Westfront 1917: Trommelfeuer am Chemin-des-Dames

C'est en effet un bombardement ininterrompu, systématique, aveugle pour tout détruire afin que l’infanterie, appelée à se mettre en marche ultérieurement, puisse passer sur des terrains vides d'hommes et de vie. Il y a des témoignages :

"Nous arrivons après nous être perdus sur le plateau bouleversé par les obus et dont la topographie se modifie quotidiennement…à peine une torpille a-t-elle explosé à droite qu’une autre tombe à gauche et qu’une troisième est signalée en avant. Nous sommes au centre d’une véritable éruption. Des geysers de boue s'élèvent de toute part, les guitounes s'effondrent, la tranchée se comble, une avalanche d'énormes quartiers de terre nous assomme, tandis que l'épouvantable fracas des explosions nous assourdit et nous ébranle... Assourdis par les déchirants éclatements des torpilles et des grosses marmites, à-demi asphyxiés par leur fumée âcre noire, assommés par les blocs de terre, giflés par les éclats qui cinglent de toutes parts, les yeux exorbités, guettant désespérément dans le ciel l'arrivée des terribles engins de mort, calculant leur point de chute à la vue et au son, s'attendant d'une seconde à l'autre à être ignoblement déchiquetés... enjambant les cadavres et les blessés ensanglantés, les poilus claquent des dents, courent hagards et haletants, sans but.

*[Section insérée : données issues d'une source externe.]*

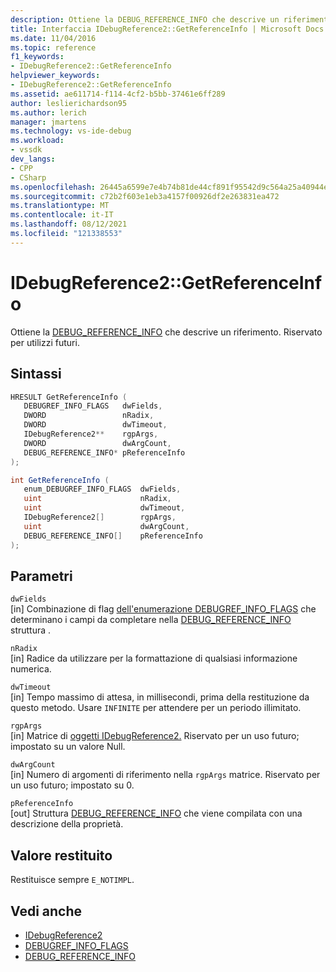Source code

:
 ```yaml
---
description: Ottiene la DEBUG_REFERENCE_INFO che descrive un riferimento.
title: Interfaccia IDebugReference2::GetReferenceInfo | Microsoft Docs
ms.date: 11/04/2016
ms.topic: reference
f1_keywords:
- IDebugReference2::GetReferenceInfo
helpviewer_keywords:
- IDebugReference2::GetReferenceInfo
ms.assetid: ae611714-f114-4cf2-b5bb-37461e6ff289
author: leslierichardson95
ms.author: lerich
manager: jmartens
ms.technology: vs-ide-debug
ms.workload:
- vssdk
dev_langs:
- CPP
- CSharp
ms.openlocfilehash: 26445a6599e7e4b74b81de44cf891f95542d9c564a25a40944ed87eee6a46a2e
ms.sourcegitcommit: c72b2f603e1eb3a4157f00926df2e263831ea472
ms.translationtype: MT
ms.contentlocale: it-IT
ms.lasthandoff: 08/12/2021
ms.locfileid: "121338553"
---
```

# <a name="idebugreference2getreferenceinfo"></a>IDebugReference2::GetReferenceInfo
Ottiene la [DEBUG_REFERENCE_INFO](../../../extensibility/debugger/reference/debug-reference-info.md) che descrive un riferimento. Riservato per utilizzi futuri.

## <a name="syntax"></a>Sintassi

```cpp
HRESULT GetReferenceInfo ( 
   DEBUGREF_INFO_FLAGS   dwFields,
   DWORD                 nRadix,
   DWORD                 dwTimeout,
   IDebugReference2**    rgpArgs,
   DWORD                 dwArgCount,
   DEBUG_REFERENCE_INFO* pReferenceInfo
);
```

```csharp
int GetReferenceInfo ( 
   enum_DEBUGREF_INFO_FLAGS  dwFields,
   uint                      nRadix,
   uint                      dwTimeout,
   IDebugReference2[]        rgpArgs,
   uint                      dwArgCount,
   DEBUG_REFERENCE_INFO[]    pReferenceInfo
);
```

## <a name="parameters"></a>Parametri
`dwFields`\
[in] Combinazione di flag [dell'enumerazione DEBUGREF_INFO_FLAGS](../../../extensibility/debugger/reference/debugref-info-flags.md) che determinano i campi da completare nella [DEBUG_REFERENCE_INFO](../../../extensibility/debugger/reference/debug-reference-info.md) struttura .

`nRadix`\
[in] Radice da utilizzare per la formattazione di qualsiasi informazione numerica.

`dwTimeout`\
[in] Tempo massimo di attesa, in millisecondi, prima della restituzione da questo metodo. Usare `INFINITE` per attendere per un periodo illimitato.

`rgpArgs`\
[in] Matrice di [oggetti IDebugReference2.](../../../extensibility/debugger/reference/idebugreference2.md) Riservato per un uso futuro; impostato su un valore Null.

`dwArgCount`\
[in] Numero di argomenti di riferimento nella `rgpArgs` matrice. Riservato per un uso futuro; impostato su 0.

`pReferenceInfo`\
[out] Struttura [DEBUG_REFERENCE_INFO](../../../extensibility/debugger/reference/debug-reference-info.md) che viene compilata con una descrizione della proprietà.

## <a name="return-value"></a>Valore restituito
 Restituisce sempre `E_NOTIMPL`.

## <a name="see-also"></a>Vedi anche
- [IDebugReference2](../../../extensibility/debugger/reference/idebugreference2.md)
- [DEBUGREF_INFO_FLAGS](../../../extensibility/debugger/reference/debugref-info-flags.md)
- [DEBUG_REFERENCE_INFO](../../../extensibility/debugger/reference/debug-reference-info.md)
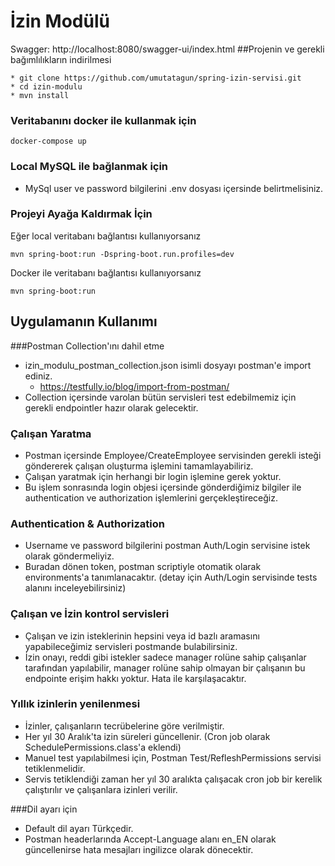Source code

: # İzin Modülü

Swagger: http://localhost:8080/swagger-ui/index.html
##Projenin ve gerekli bağımlılıkların indirilmesi
```
* git clone https://github.com/umutatagun/spring-izin-servisi.git
* cd izin-modulu
* mvn install
```

### Veritabanını docker ile kullanmak için
```
docker-compose up
```

### Local MySQL ile bağlanmak için

* MySql user ve password bilgilerini .env dosyası içersinde belirtmelisiniz.


### Projeyi Ayağa Kaldırmak İçin
Eğer local veritabanı bağlantısı kullanıyorsanız
```
mvn spring-boot:run -Dspring-boot.run.profiles=dev
```
Docker ile veritabanı bağlantısı kullanıyorsanız
```
mvn spring-boot:run
```

## Uygulamanın Kullanımı

###Postman Collection'ını dahil etme
* izin_modulu_postman_collection.json isimli dosyayı postman'e import ediniz.
  * https://testfully.io/blog/import-from-postman/
* Collection içersinde varolan bütün servisleri test edebilmemiz için gerekli endpointler hazır olarak gelecektir.

### Çalışan Yaratma
* Postman içersinde Employee/CreateEmployee servisinden gerekli isteği göndererek çalışan oluşturma işlemini tamamlayabiliriz.
* Çalışan yaratmak için herhangi bir login işlemine gerek yoktur.
* Bu işlem sonrasında login objesi içersinde gönderdiğimiz bilgiler ile authentication ve authorization işlemlerini gerçekleştireceğiz.

### Authentication & Authorization
* Username ve password bilgilerini postman Auth/Login servisine istek olarak göndermeliyiz.
* Buradan dönen token, postman scriptiyle otomatik olarak environments'a tanımlanacaktır. (detay için Auth/Login servisinde tests alanını inceleyebilirsiniz)

### Çalışan ve İzin kontrol servisleri
* Çalışan ve izin isteklerinin hepsini veya id bazlı aramasını yapabileceğimiz servisleri postmande bulabilirsiniz.
* İzin onayı, reddi gibi istekler sadece manager rolüne sahip çalışanlar tarafından yapılabilir, manager rolüne sahip olmayan bir çalışanın bu endpointe erişim hakkı yoktur. Hata ile karşılaşacaktır.

### Yıllık izinlerin yenilenmesi
* İzinler, çalışanların tecrübelerine göre verilmiştir.
* Her yıl 30 Aralık'ta izin süreleri güncellenir. (Cron job olarak SchedulePermissions.class'a eklendi)
* Manuel test yapılabilmesi için, Postman Test/RefleshPermissions servisi tetiklenmelidir.
* Servis tetiklendiği zaman her yıl 30 aralıkta çalışacak cron job bir kerelik çalıştırılır ve çalışanlara izinleri verilir.

 
###Dil ayarı için
* Default dil ayarı Türkçedir. 
* Postman headerlarında Accept-Language alanı en_EN olarak güncellenirse hata mesajları ingilizce olarak dönecektir.












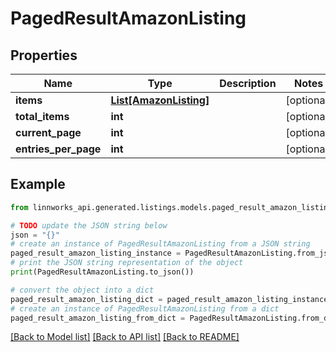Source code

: # PagedResultAmazonListing


## Properties

Name | Type | Description | Notes
------------ | ------------- | ------------- | -------------
**items** | [**List[AmazonListing]**](AmazonListing.md) |  | [optional] 
**total_items** | **int** |  | [optional] 
**current_page** | **int** |  | [optional] 
**entries_per_page** | **int** |  | [optional] 

## Example

```python
from linnworks_api.generated.listings.models.paged_result_amazon_listing import PagedResultAmazonListing

# TODO update the JSON string below
json = "{}"
# create an instance of PagedResultAmazonListing from a JSON string
paged_result_amazon_listing_instance = PagedResultAmazonListing.from_json(json)
# print the JSON string representation of the object
print(PagedResultAmazonListing.to_json())

# convert the object into a dict
paged_result_amazon_listing_dict = paged_result_amazon_listing_instance.to_dict()
# create an instance of PagedResultAmazonListing from a dict
paged_result_amazon_listing_from_dict = PagedResultAmazonListing.from_dict(paged_result_amazon_listing_dict)
```
[[Back to Model list]](../README.md#documentation-for-models) [[Back to API list]](../README.md#documentation-for-api-endpoints) [[Back to README]](../README.md)


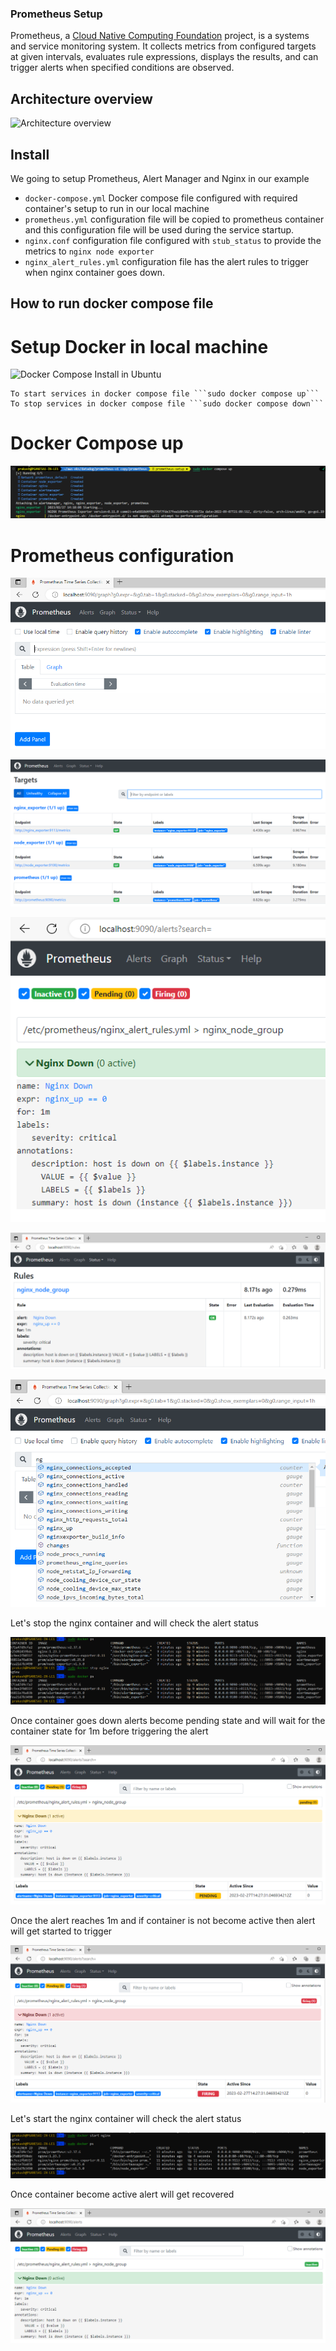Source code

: ### Prometheus Setup 
Prometheus, a [Cloud Native Computing Foundation](https://cncf.io/) project, is a systems and service monitoring system. It collects metrics
from configured targets at given intervals, evaluates rule expressions,
displays the results, and can trigger alerts when specified conditions are observed.

## Architecture overview

![Architecture overview](https://cdn.jsdelivr.net/gh/prometheus/prometheus@c34257d069c630685da35bcef084632ffd5d6209/documentation/images/architecture.svg)

## Install

We going to setup Prometheus, Alert Manager and Nginx in our example

* ```docker-compose.yml``` Docker compose file configured with required container's setup to run in our local machine
* ```prometheus.yml``` configuration file will be copied to prometheus container and this configuration file will be used during the service startup.
* ```nginx.conf``` configuration file configured with ```stub_status``` to provide the metrics to ```nginx node exporter```
* ```nginx_alert_rules.yml``` configuration file has the alert rules to trigger when nginx container goes down.

## How to run docker compose file

# Setup Docker in local machine 

![Docker Compose Install in Ubuntu](https://docs.docker.com/engine/install/ubuntu/#set-up-the-repository)

    To start services in docker compose file ```sudo docker compose up```
    To stop services in docker compose file ```sudo docker compose down```

# Docker Compose up

![Docker Compose up](./images/Docker-Compose-Up.PNG)

# Prometheus configuration

![Prometheus](./images/Prometheus-up.PNG)

![Prometheus-targets](./images/Prometheus-targets.PNG)

![Nginx-Alert](./images/nginx-alert.PNG)

![Nginx-Alert-Rules](./images/nginx-alert-rules.PNG)

![Nginx-metrics](./images/nginx-metrics.PNG)

Let's stop the nginx container and will check the alert status

![Nginx-container-stop](./images/nginx-container-shutdown.PNG)

Once container goes down alerts become pending state and will wait for the container state for 1m before triggering the alert

![Nginx-alert-pending](./images/nginx-container-alert-waiting-for-the-nginx-container-status.PNG)

Once the alert reaches 1m and if container is not become active then alert will get started to trigger

![Nginx-alert](./images/nginx-container-alert-after-waiting-1m-alert-triggered.PNG)

Let's start the nginx container will check the alert status 

![Nginx-container-start](./images/nginx-container-start.PNG)

Once container become active alert will get recovered

![Nginx-alert-recovery](./images/nginx-alert-recovered.PNG)



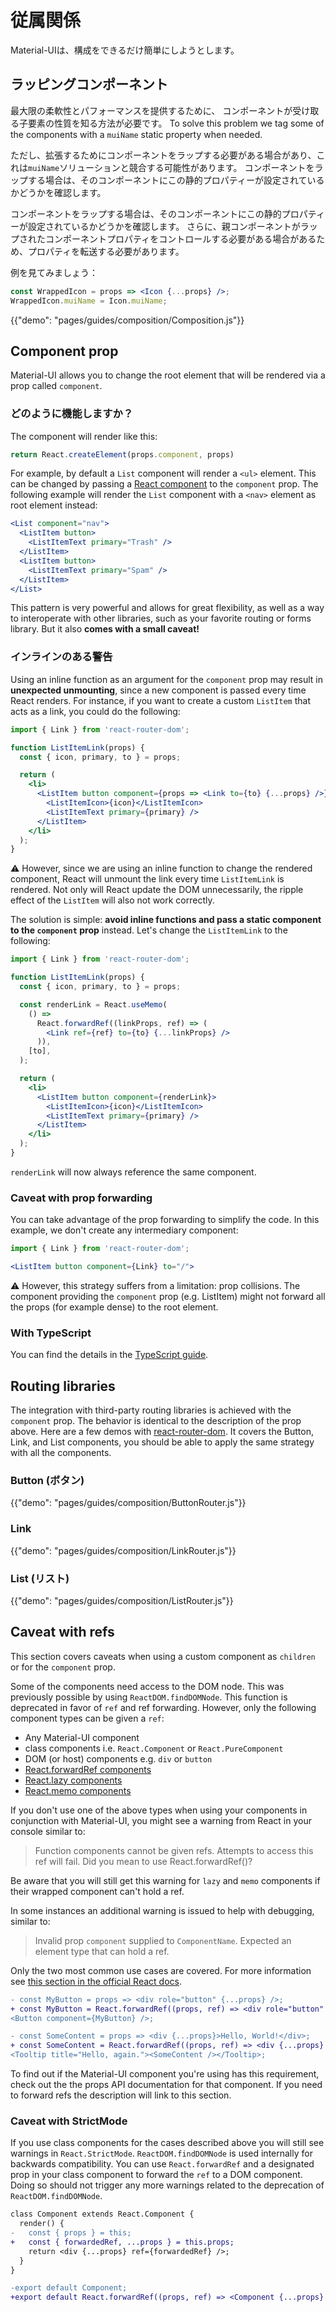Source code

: # 従属関係

<p class="description">Material-UIは、構成をできるだけ簡単にしようとします。</p>

## ラッピングコンポーネント

最大限の柔軟性とパフォーマンスを提供するために、 コンポーネントが受け取る子要素の性質を知る方法が必要です。 To solve this problem we tag some of the components with a `muiName` static property when needed.

ただし、拡張するためにコンポーネントをラップする必要がある場合があり、これは`muiName`ソリューションと競合する可能性があります。 コンポーネントをラップする場合は、そのコンポーネントにこの静的プロパティーが設定されているかどうかを確認します。

コンポーネントをラップする場合は、そのコンポーネントにこの静的プロパティーが設定されているかどうかを確認します。 さらに、親コンポーネントがラップされたコンポーネントプロパティをコントロールする必要がある場合があるため、プロパティを転送する必要があります。

例を見てみましょう：

```jsx
const WrappedIcon = props => <Icon {...props} />;
WrappedIcon.muiName = Icon.muiName;
```

{{"demo": "pages/guides/composition/Composition.js"}}

## Component prop

Material-UI allows you to change the root element that will be rendered via a prop called `component`.

### どのように機能しますか？

The component will render like this:

```js
return React.createElement(props.component, props)
```

For example, by default a `List` component will render a `<ul>` element. This can be changed by passing a [React component](https://reactjs.org/docs/components-and-props.html#function-and-class-components) to the `component` prop. The following example will render the `List` component with a `<nav>` element as root element instead:

```jsx
<List component="nav">
  <ListItem button>
    <ListItemText primary="Trash" />
  </ListItem>
  <ListItem button>
    <ListItemText primary="Spam" />
  </ListItem>
</List>
```

This pattern is very powerful and allows for great flexibility, as well as a way to interoperate with other libraries, such as your favorite routing or forms library. But it also **comes with a small caveat!**

### インラインのある警告

Using an inline function as an argument for the `component` prop may result in **unexpected unmounting**, since a new component is passed every time React renders. For instance, if you want to create a custom `ListItem` that acts as a link, you could do the following:

```jsx
import { Link } from 'react-router-dom';

function ListItemLink(props) {
  const { icon, primary, to } = props;

  return (
    <li>
      <ListItem button component={props => <Link to={to} {...props} />}>
        <ListItemIcon>{icon}</ListItemIcon>
        <ListItemText primary={primary} />
      </ListItem>
    </li>
  );
}
```

⚠️ However, since we are using an inline function to change the rendered component, React will unmount the link every time `ListItemLink` is rendered. Not only will React update the DOM unnecessarily, the ripple effect of the `ListItem` will also not work correctly.

The solution is simple: **avoid inline functions and pass a static component to the `component` prop** instead. Let's change the `ListItemLink` to the following:

```jsx
import { Link } from 'react-router-dom';

function ListItemLink(props) {
  const { icon, primary, to } = props;

  const renderLink = React.useMemo(
    () =>
      React.forwardRef((linkProps, ref) => (
        <Link ref={ref} to={to} {...linkProps} />
      )),
    [to],
  );

  return (
    <li>
      <ListItem button component={renderLink}>
        <ListItemIcon>{icon}</ListItemIcon>
        <ListItemText primary={primary} />
      </ListItem>
    </li>
  );
}
```

`renderLink` will now always reference the same component.

### Caveat with prop forwarding

You can take advantage of the prop forwarding to simplify the code. In this example, we don't create any intermediary component:

```jsx
import { Link } from 'react-router-dom';

<ListItem button component={Link} to="/">
```

⚠️ However, this strategy suffers from a limitation: prop collisions. The component providing the `component` prop (e.g. ListItem) might not forward all the props (for example dense) to the root element.

### With TypeScript

You can find the details in the [TypeScript guide](/guides/typescript/#usage-of-component-prop).

## Routing libraries

The integration with third-party routing libraries is achieved with the `component` prop. The behavior is identical to the description of the prop above. Here are a few demos with [react-router-dom](https://github.com/ReactTraining/react-router). It covers the Button, Link, and List components, you should be able to apply the same strategy with all the components.

### Button (ボタン)

{{"demo": "pages/guides/composition/ButtonRouter.js"}}

### Link

{{"demo": "pages/guides/composition/LinkRouter.js"}}

### List (リスト)

{{"demo": "pages/guides/composition/ListRouter.js"}}

## Caveat with refs

This section covers caveats when using a custom component as `children` or for the `component` prop.

Some of the components need access to the DOM node. This was previously possible by using `ReactDOM.findDOMNode`. This function is deprecated in favor of `ref` and ref forwarding. However, only the following component types can be given a `ref`:

- Any Material-UI component
- class components i.e. `React.Component` or `React.PureComponent`
- DOM (or host) components e.g. `div` or `button`
- [React.forwardRef components](https://reactjs.org/docs/react-api.html#reactforwardref)
- [React.lazy components](https://reactjs.org/docs/react-api.html#reactlazy)
- [React.memo components](https://reactjs.org/docs/react-api.html#reactmemo)

If you don't use one of the above types when using your components in conjunction with Material-UI, you might see a warning from React in your console similar to:

> Function components cannot be given refs. Attempts to access this ref will fail. Did you mean to use React.forwardRef()?

Be aware that you will still get this warning for `lazy` and `memo` components if their wrapped component can't hold a ref.

In some instances an additional warning is issued to help with debugging, similar to:

> Invalid prop `component` supplied to `ComponentName`. Expected an element type that can hold a ref.

Only the two most common use cases are covered. For more information see [this section in the official React docs](https://reactjs.org/docs/forwarding-refs.html).

```diff
- const MyButton = props => <div role="button" {...props} />;
+ const MyButton = React.forwardRef((props, ref) => <div role="button" {...props} ref={ref} />);
<Button component={MyButton} />;
```

```diff
- const SomeContent = props => <div {...props}>Hello, World!</div>;
+ const SomeContent = React.forwardRef((props, ref) => <div {...props} ref={ref}>Hello, World!</div>);
<Tooltip title="Hello, again."><SomeContent /></Tooltip>;
```

To find out if the Material-UI component you're using has this requirement, check out the the props API documentation for that component. If you need to forward refs the description will link to this section.

### Caveat with StrictMode

If you use class components for the cases described above you will still see warnings in `React.StrictMode`. `ReactDOM.findDOMNode` is used internally for backwards compatibility. You can use `React.forwardRef` and a designated prop in your class component to forward the `ref` to a DOM component. Doing so should not trigger any more warnings related to the deprecation of `ReactDOM.findDOMNode`.

```diff
class Component extends React.Component {
  render() {
-   const { props } = this;
+   const { forwardedRef, ...props } = this.props;
    return <div {...props} ref={forwardedRef} />;
  }
}

-export default Component;
+export default React.forwardRef((props, ref) => <Component {...props} forwardedRef={ref} />);
```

Le cauchemar ne cesse qu'à 5 heures". (Jean GALTIER-BOISSIERE « un hiver à Souchez », Les Étincelles, édit., p.73.). Ces bombardements criminels expliquent le nombre de soldats "disparus", c'est-à-dire de soldats que l'on n'a pas pu identifier leurs corps étant pulvérisés. Cela explique aussi que des VILLAGES aient disparu. Si vous allez à Verdun, vous pourrez acheter des cartes postales de 1913 avec le village, son église, son café du commerce et ensuite sur le terrain vous ne le trouverez pas. (article wiki à consulter).

lire : Verdun 1916-2016 : commémoration par Antoine PROST
     
 
4) le 1er juillet 1916 et les Anglais. Les Britanniques célèbrent chaque année le 1er juillet qui est le pire de la guerre pour eux. Ils ont perdu plus de 36.000 hommes ce seul jour ! Après un formidable
Trommelfeuer ils ont cru trouver une terra nullius, une terre vide. Hélas, bien retranchés les Allemands n'ont eu que très peu de pertes et ils ont pu faire tourner leurs mitrailleuses : Marchant au pas, sur terrain plat, les soldats anglais constituèrent une cible idéale et catastrophique.


[1] Cela signifie que l’obus cylindrique a un diamètre de 42 cm (JPR).